American males in particular have a pretty straightforward agenda: stand in water up to where their Bermuda board shorts meet their rounding bellies, tequila shot in one hand, beer in the other, probably a ball-cap with funny caption on the front like "I (heart) boobies" and share what the tatoo on their calf signifies with a new bikini-clad friend. The bikini-clad friend will undoubtably be fascinated to learn that he got the overlarge calf-dragon ink during a pretty tough time in his life. You see his truck had blown a piston or a gasket or something, lots of smoke at any rate, and his dog came home smelling of skunk (all in the same week), and anyway...
The bikini has ducked out to the bar get more annestized by a fifth mudslide.
By 4PM the pool party has moved to the giant hot tub. Everyone is cheek to jowl and the bartenders' arms are moving at a dizzying speed delivering cervezas, pina coladas and margaritas aplenty to the crowd. At night, there is a theme where people eagerly dress in costumes to go to the disco (a double-whammy worst nightmare for me: costumes + dancing). Luckily, we were long in bed by this point anyway, having put in very hard days at both buffet and bar.
To recuperate from all that fun, we moved on to the romantic resort which is more the province of honeymoons, anniversaries, and girls' getaway trips. No one talks to anyone they didn't arrive on a plane with. Which is fine, because there is just as much (free) eating and drinking, and I generally don't like people that much anyway. Nor do I have any tattoos to fall back on when the conversations stalls. So it's a better fit all the way around.
The food was amazing in both places. I mean not just pretty good, but great. The breakfast and lunch buffets were mazes of culinary delights being tended to by a small army of dedicated staff. The white tablecloth places for dinner were uniformly impressive and compel you to sample each of the five offered courses. It's easy to gain some weight on these trips.
Thankfully, I have the self discipline of a starving hyena; so it’s not a problem for me. In one fairly typical session, I put away the following: a large salad with bread roll, a bowl of creamy soup, a plate of seared tuna, a chicken alftredo pasta, a Cuban sandwich, two beers, and an ice cream sundae. That was lunch. Dinner is a bit more elaborate. Lori can be a bit impulsive as well. One morning, I peered over my mounded plate of eggs, bacon, sausage, toast, cheese, and potatoes (plus 2 slices of fruit as I'm kind of a health nut) to see that her first course contained a football-sized omelet—plus a chocolate glazed donut.

It bears mention that the staff in both resorts were unfailingly friendly, warm and professional toward us. This was true in spite of the fact that at least one American thinks that major bodies of water should be named for whoever has the biggest military and/or the smallest dick.
Each day was the same at the quiet resort.

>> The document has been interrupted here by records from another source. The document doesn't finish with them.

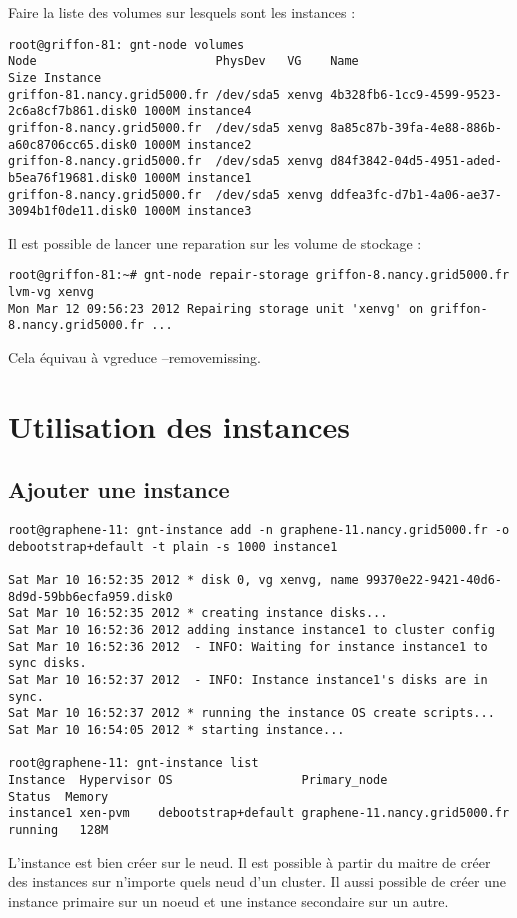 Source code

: Faire la liste des volumes sur lesquels sont les instances : 
\begin{lstlisting}
root@griffon-81: gnt-node volumes
Node                         PhysDev   VG    Name                                        Size Instance 
griffon-81.nancy.grid5000.fr /dev/sda5 xenvg 4b328fb6-1cc9-4599-9523-2c6a8cf7b861.disk0 1000M instance4
griffon-8.nancy.grid5000.fr  /dev/sda5 xenvg 8a85c87b-39fa-4e88-886b-a60c8706cc65.disk0 1000M instance2
griffon-8.nancy.grid5000.fr  /dev/sda5 xenvg d84f3842-04d5-4951-aded-b5ea76f19681.disk0 1000M instance1
griffon-8.nancy.grid5000.fr  /dev/sda5 xenvg ddfea3fc-d7b1-4a06-ae37-3094b1f0de11.disk0 1000M instance3
\end{lstlisting}
Il est possible de lancer une reparation sur les volume de stockage :
\begin{lstlisting}
root@griffon-81:~# gnt-node repair-storage griffon-8.nancy.grid5000.fr lvm-vg xenvg
Mon Mar 12 09:56:23 2012 Repairing storage unit 'xenvg' on griffon-8.nancy.grid5000.fr ...
\end{lstlisting}
Cela équivau à vgreduce --removemissing.



\section {Utilisation des instances}

\subsection {Ajouter une instance}
\begin{lstlisting}
root@graphene-11: gnt-instance add -n graphene-11.nancy.grid5000.fr -o debootstrap+default -t plain -s 1000 instance1

Sat Mar 10 16:52:35 2012 * disk 0, vg xenvg, name 99370e22-9421-40d6-8d9d-59bb6ecfa959.disk0
Sat Mar 10 16:52:35 2012 * creating instance disks...
Sat Mar 10 16:52:36 2012 adding instance instance1 to cluster config
Sat Mar 10 16:52:36 2012  - INFO: Waiting for instance instance1 to sync disks.
Sat Mar 10 16:52:37 2012  - INFO: Instance instance1's disks are in sync.
Sat Mar 10 16:52:37 2012 * running the instance OS create scripts...
Sat Mar 10 16:54:05 2012 * starting instance...

root@graphene-11: gnt-instance list
Instance  Hypervisor OS                  Primary_node                  Status  Memory
instance1 xen-pvm    debootstrap+default graphene-11.nancy.grid5000.fr running   128M
\end{lstlisting}
L'instance est bien créer sur le neud. Il est possible à partir du maitre de créer des instances sur n'importe quels neud d'un cluster. Il aussi possible de créer une instance primaire sur un noeud et une instance secondaire sur un autre.

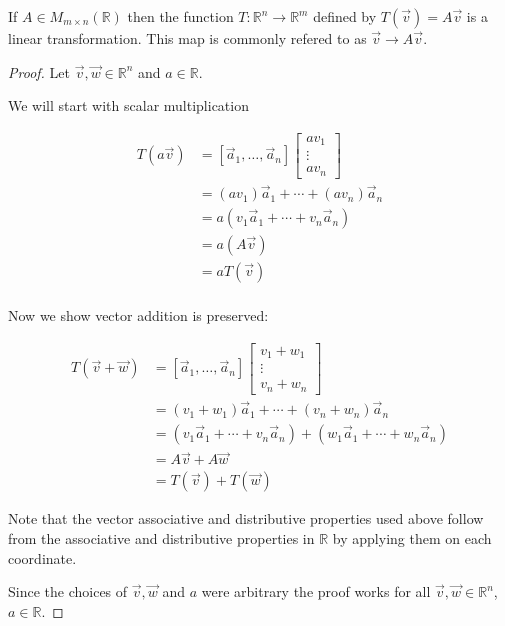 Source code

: \begin{proposition} If $A \in M_{m \times n}(\mathbb{R})$ then the function $T:\mathbb{R}^n \to \mathbb{R}^m$ defined by $T(\vec{v})=A\vec{v}$ is a linear transformation. This map is commonly refered to as $\vec{v} \to A\vec{v}$.
\end{proposition}
\begin{proof}
Let $\vec{v},\vec{w} \in \mathbb{R}^n$ and $a \in \mathbb{R}$. 

We will start with scalar multiplication 

\begin{align*}
T(a\vec{v})
&=[\vec{a}_1, \ldots, \vec{a}_n]
\begin{bmatrix}av_1\\ \vdots \\ av_n\end{bmatrix}\\
&=(av_1)\vec{a}_1+\cdots+(av_n)\vec{a}_n\\
&=a(v_1\vec{a}_1+\cdots+v_n\vec{a}_n)\\
&=a(A\vec{v})\\
&=aT(\vec{v})\\
\end{align*}


Now we show vector addition is preserved:


\begin{align*}
T(\vec{v}+\vec{w})
&=[\vec{a}_1, \ldots, \vec{a}_n]\begin{bmatrix}v_1+w_1\\ \vdots \\ v_n+w_n\end{bmatrix}\\
&=(v_1+w_1)\vec{a}_1+\cdots+(v_n+w_n)\vec{a}_n\\
&=(v_1\vec{a}_1+\cdots+v_n\vec{a}_n)+(w_1\vec{a}_1+\cdots+w_n\vec{a}_n)\\
&=A\vec{v}+A\vec{w}\\
&=T(\vec{v})+T(\vec{w})
\end{align*}

Note that the vector associative and distributive properties used above 
follow from the associative and distributive properties in $\mathbb{R}$ 
by applying them on each coordinate.

Since the choices of $\vec{v},\vec{w}$ and $a$ were arbitrary the proof works for all $\vec{v},\vec{w} \in \mathbb{R}^n$, $a \in \mathbb{R}$.

\end{proof}
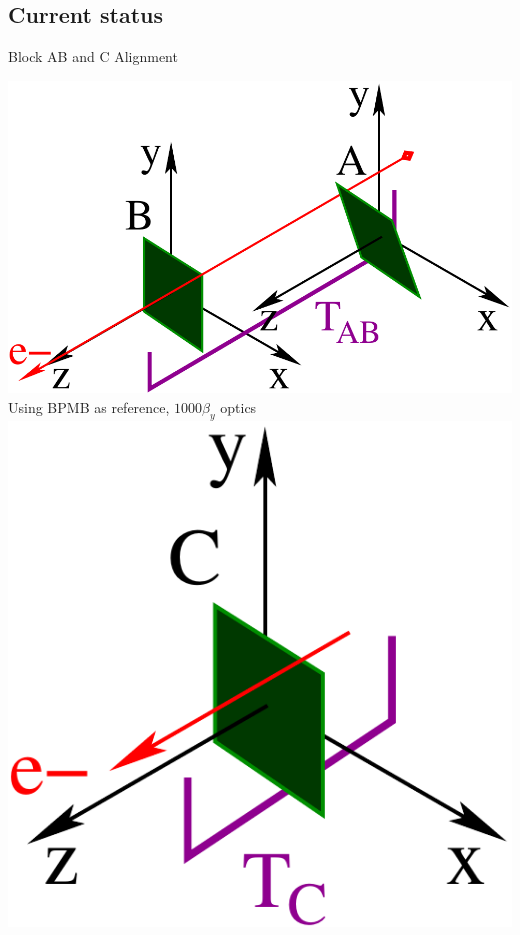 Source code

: \documentclass[a4paper,11pt]{book}
\begin{document}
\subsection{Current status}
Block AB and C Alignment\par
 \includegraphics[scale=0.3,angle=0]{fig20.pdf}\\
{\tiny Using BPMB as reference,  $1000\beta_y$ optics}
 \includegraphics[scale=0.3,angle=0]{fig28.pdf}\\
\end{document}
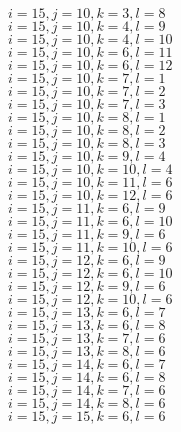 \documentclass[14pt]{article}
\begin{document}
    $i=15,j=10,k=3,l=8 $ \\ 
    $i=15,j=10,k=4,l=9 $ \\ 
    $i=15,j=10,k=4,l=10 $ \\ 
    $i=15,j=10,k=6,l=11 $ \\ 
    $i=15,j=10,k=6,l=12 $ \\ 
    $i=15,j=10,k=7,l=1 $ \\ 
    $i=15,j=10,k=7,l=2 $ \\ 
    $i=15,j=10,k=7,l=3 $ \\ 
    $i=15,j=10,k=8,l=1 $ \\ 
    $i=15,j=10,k=8,l=2 $ \\ 
    $i=15,j=10,k=8,l=3 $ \\ 
    $i=15,j=10,k=9,l=4 $ \\ 
    $i=15,j=10,k=10,l=4 $ \\ 
    $i=15,j=10,k=11,l=6 $ \\ 
    $i=15,j=10,k=12,l=6 $ \\ 
    $i=15,j=11,k=6,l=9 $ \\ 
    $i=15,j=11,k=6,l=10 $ \\ 
    $i=15,j=11,k=9,l=6 $ \\ 
    $i=15,j=11,k=10,l=6 $ \\ 
    $i=15,j=12,k=6,l=9 $ \\ 
    $i=15,j=12,k=6,l=10 $ \\ 
    $i=15,j=12,k=9,l=6 $ \\ 
    $i=15,j=12,k=10,l=6 $ \\ 
    $i=15,j=13,k=6,l=7 $ \\ 
    $i=15,j=13,k=6,l=8 $ \\ 
    $i=15,j=13,k=7,l=6 $ \\ 
    $i=15,j=13,k=8,l=6 $ \\ 
    $i=15,j=14,k=6,l=7 $ \\ 
    $i=15,j=14,k=6,l=8 $ \\ 
    $i=15,j=14,k=7,l=6 $ \\ 
    $i=15,j=14,k=8,l=6 $ \\ 
    $i=15,j=15,k=6,l=6 $ \\ 
    
\end{document}

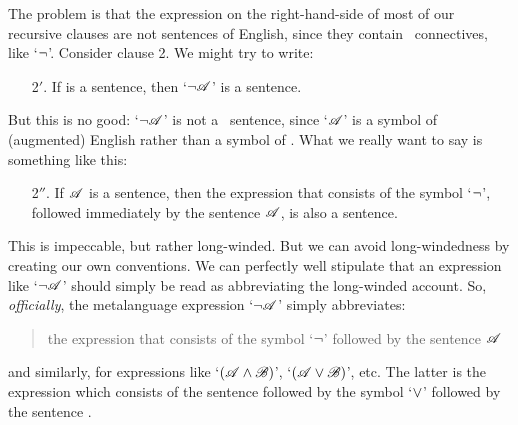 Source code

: The problem is that the expression on the right-hand-side of most of our recursive clauses are not sentences of English, since they contain \TFL\ connectives, like `$\neg$'. Consider clause 2. We might try to write:
	\begin{enumerate}
		\item[2$'$.] If  is a sentence, then `$\neg \mathscr{A}$' is a sentence.
	\end{enumerate}
But this is no good: `$\neg \mathscr{A}$' is not a \TFL\ sentence, since `$\mathscr{A}$' is a symbol of (augmented) English rather than a symbol of \TFL. What we really want to say is something like this:
	\begin{enumerate}
		\item[2$''$.] If $\mathscr{A}$ is a sentence, then the expression that consists of the symbol `$\neg$', followed immediately by the sentence $\mathscr{A}$, is also a sentence.
	\end{enumerate}
This is impeccable, but rather long-winded. %
But we can avoid long-windedness by creating our own conventions. We can perfectly well stipulate that an expression like `$\neg \mathscr{A}$' should simply be read as abbreviating the long-winded account. So, \emph{officially}, the metalanguage expression `$\neg \mathscr{A}$'
simply abbreviates:
\begin{quote}
	the expression that consists of the symbol `$\neg$' followed by the sentence $\mathscr{A}$
\end{quote}
and similarly, for expressions like `$(\mathscr{A} \wedge \mathscr{B})$', `$(\mathscr{A} \vee \mathscr{B})$', etc. The latter is the expression which consists of the sentence  followed by the symbol `$\vee$' followed by the sentence .


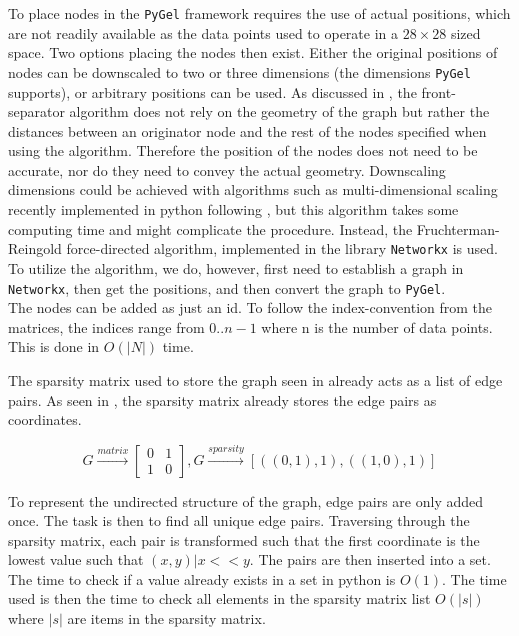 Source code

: \documentclass[10pt, letterpaper]{article}
\begin{document}
To place nodes in the \texttt{PyGel} framework requires the use of actual positions, which are not readily available as the data points used to operate in a $28\times28$ sized space. Two options placing the nodes then exist. Either the original positions of nodes can be downscaled to two or three dimensions (the dimensions \texttt{PyGel} supports), or arbitrary positions can be used. As discussed in , the front-separator algorithm does not rely on the geometry of the graph but rather the distances between an originator node and the rest of the nodes specified when using the algorithm. Therefore the position of the nodes does not need to be accurate, nor do they need to convey the actual geometry. Downscaling dimensions could be achieved with algorithms such as multi-dimensional scaling recently implemented in python following \cite{pymde}, but this algorithm takes some computing time and might complicate the procedure. Instead, the Fruchterman-Reingold force-directed algorithm, implemented in the library \texttt{Networkx} is used.\\
To utilize the algorithm, we do, however, first need to establish a graph in \texttt{Networkx}, then get the positions, and then convert the graph to \texttt{PyGel}.\\

The nodes can be added as just an id. To follow the index-convention from the matrices, the indices range from $0..n-1$ where n is the number of data points. This is done in $O(|N|)$ time.

The sparsity matrix used to store the graph seen in  already acts as a list of edge pairs. As seen in , the sparsity matrix already stores the edge pairs as coordinates.

\begin{equation}\label{eq:sparseex1}
    G \xrightarrow[]{matrix} 
    \begin{bmatrix}
        0 & 1 \\
        1 & 0 
    \end{bmatrix},
    G \xrightarrow[]{sparsity} 
    [((0, 1), 1), ((1, 0), 1)]
\end{equation}

To represent the undirected structure of the graph, edge pairs are only added once. The task is then to find all unique edge pairs. Traversing through the sparsity matrix, each pair is transformed such that the first coordinate is the lowest value such that $(x, y) | x << y$. The pairs are then inserted into a set. The time to check if a value already exists in a set in python is $O(1)$. The time used is then the time to check all elements in the sparsity matrix list $O(|s|)$ where $|s|$ are items in the sparsity matrix. \\
\end{document}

Nespresso on the balcony. Big breakfast. Beach or pool lounge with waiters bringing us drinks. Huge lunch. More lounge. Two paragraphs of my book before ZZZZZZ. Showers. Cocktails on the balcony (they stock the room with booze and mixer). Ginormous dinner. Bed.
And each day, it felt like brain, kidney, liver and some other lesser organs were unionizing for a strike. Not this time they would say. No Más. We demand concessions. We demand a fighting chance. But then, a new day would dawn and the strike would be broken by thugs swinging tequila bottles.
This pattern could probably go on semi-indefinitely at which point you might try to write a hit country song about it, or not. Luckily, while everything in Mexico is free, apparently it's only free for so many days, at which point they want more money. Thus rescued, we were carried home on our shields.
Re-hab is underway. But the damn scale appears to be broken again.